極度の緊張感、初めての環境と経験、結果がどこまでも確実ではなく蓋然性に左右されるという不安感。
この状況想定と、メンタルコントロールの巧拙により、プラスマイナス10~20%のパフォーマンス差を生じます。
学校の成績もそうですが、企業業績であれ、為替であれ、株価であれ、このことは妥当します。
実力値が、センチメントによって、最大2割上下することは、どんなプロジェクトの責任者(受験生も、受験プロジェクトの責任者ですから該当しますね)であれ、しっかり自覚すべきです。
本番マネジメント(心理制御)に成功したら点数2割上がり、失敗したら2割下がる、ということは、あちこちで革命が起こる、ということです。

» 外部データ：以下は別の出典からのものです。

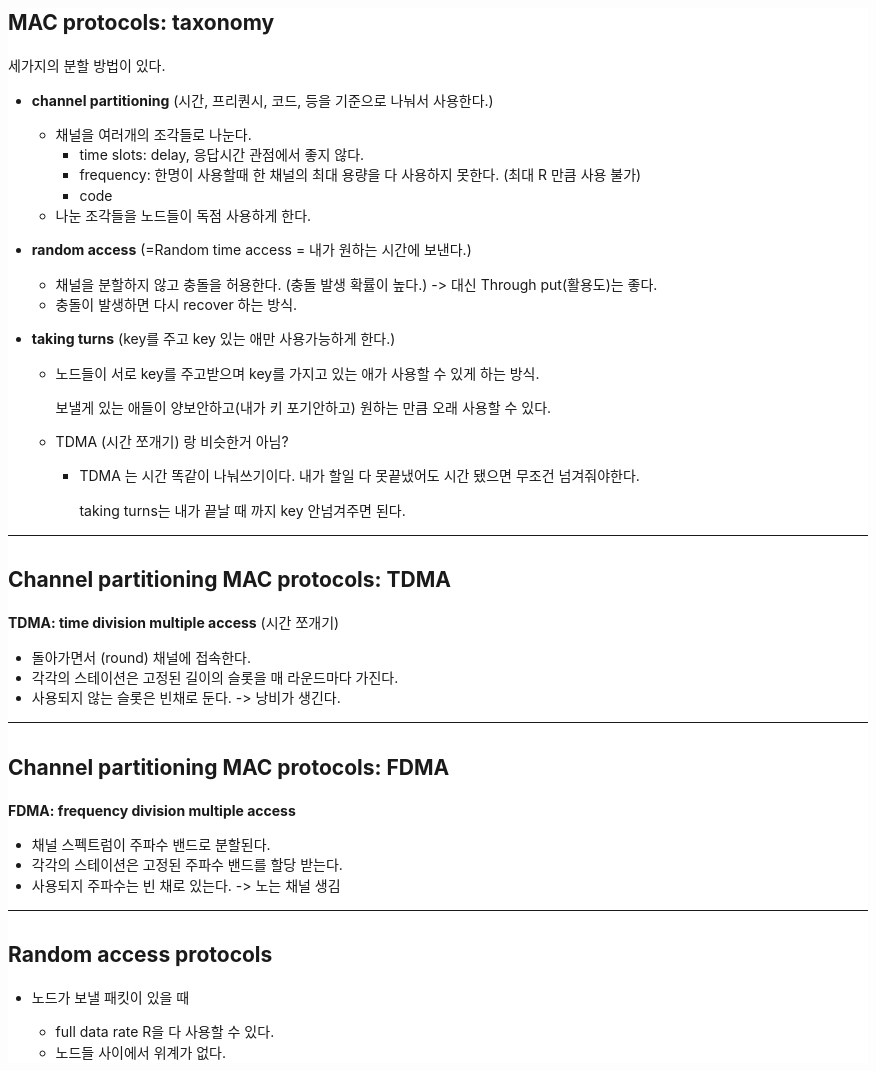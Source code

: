 
## MAC protocols: taxonomy

세가지의 분할 방법이 있다.

- **channel partitioning** (시간, 프리퀀시, 코드, 등을 기준으로 나눠서 사용한다.)

  - 채널을 여러개의 조각들로 나눈다.
    - time slots: delay, 응답시간 관점에서 좋지 않다.
    - frequency: 한명이 사용할때 한 채널의 최대 용량을 다 사용하지 못한다. (최대 R 만큼 사용 불가)
    - code
  - 나눈 조각들을 노드들이 독점 사용하게 한다.

- **random access** (=Random time access = 내가 원하는 시간에 보낸다.)

  - 채널을 분할하지 않고 충돌을 허용한다. (충돌 발생 확률이 높다.) -> 대신 Through put(활용도)는 좋다.
  - 충돌이 발생하면 다시 recover 하는 방식.

- **taking turns** (key를 주고 key 있는 애만 사용가능하게 한다.)

  - 노드들이 서로 key를 주고받으며 key를 가지고 있는 애가 사용할 수 있게 하는 방식.

    보낼게 있는 애들이 양보안하고(내가 키 포기안하고) 원하는 만큼 오래 사용할 수 있다.

  - TDMA (시간 쪼개기) 랑 비슷한거 아님?

    - TDMA 는 시간 똑같이 나눠쓰기이다. 내가 할일 다 못끝냈어도 시간 됐으면 무조건 넘겨줘야한다.

      taking turns는 내가 끝날 때 까지 key 안넘겨주면 된다.

---

## Channel partitioning MAC protocols: TDMA

**TDMA: time division multiple access** (시간 쪼개기)

- 돌아가면서 (round) 채널에 접속한다.
- 각각의 스테이션은 고정된 길이의 슬롯을 매 라운드마다 가진다.
- 사용되지 않는 슬롯은 빈채로 둔다. -> 낭비가 생긴다.

---

## Channel partitioning MAC protocols: FDMA

**FDMA: frequency division multiple access**

- 채널 스펙트럼이 주파수 밴드로 분할된다.
- 각각의 스테이션은 고정된 주파수 밴드를 할당 받는다.
- 사용되지 주파수는 빈 채로 있는다. -> 노는 채널 생김

---

## Random access protocols

- 노드가 보낼 패킷이 있을 때

  - full data rate R을 다 사용할 수 있다.
  - 노드들 사이에서 위계가 없다.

だからこそ、心理制御は重要であり、そのためには、正しい状況予測と、フラットな自己認知と、効果的なリスク抽出と、制御リハーサルが必要なのです。
2 思い上がらない
まず、思い上がってはいけません。
思い上がりは、楽観バイアスを助長し、正しい不安醸成や危険予知を鈍麻させますので、百害あって一利なしです。
かといって、不安に苛まれるのもよくありません。
だから、機嫌はよくすべきです。
機嫌をよくしないといけませんが、調子に乗っては行けません。
いちばんいいのは、ヘッジ戦略です。
要するに、保険をかけること。
「別に行けなくてもいいや」
「これで人生決まるわけでもないし」
「でも行けたらラッキー」
「ダメならダメで、次、大学入試ではリベンジすればいい」
という心理的な保険をかけること。
どっちかに転んだら、人生終わる。
こんなギャンブルをすると、本当に人生終わります。
どっちに転んでも、大丈夫なようにしておけば、保険が無駄になるだけ。心理的保険なので保険料はタダです。
これが正しいマインドセットです。
3 練習は本番のように、本番は練習のように
これもよくいわれる心理制御術です。
あせったり、パニックたりするのは、練習段階で済ませておくべきです。
模試は、あくまでストレステストですので、さんざん焦って失敗し、ミスやエラーをどんどん経験しておくべきです。
本番は、焦ったら負けです。
焦る状況でも焦らず。
そもそも、自分が焦っているときは、他人はもっと焦っている。
だいたい、試験なんてものは、底意地の悪い出題者が、受験者を焦らせ、有意な偏差を出して、採点しやすくするために作っている。
「他人が焦っている」
という状況を冷静に判断し、相対的に落ち着き、どうやって、損害を減らし、生き残るか。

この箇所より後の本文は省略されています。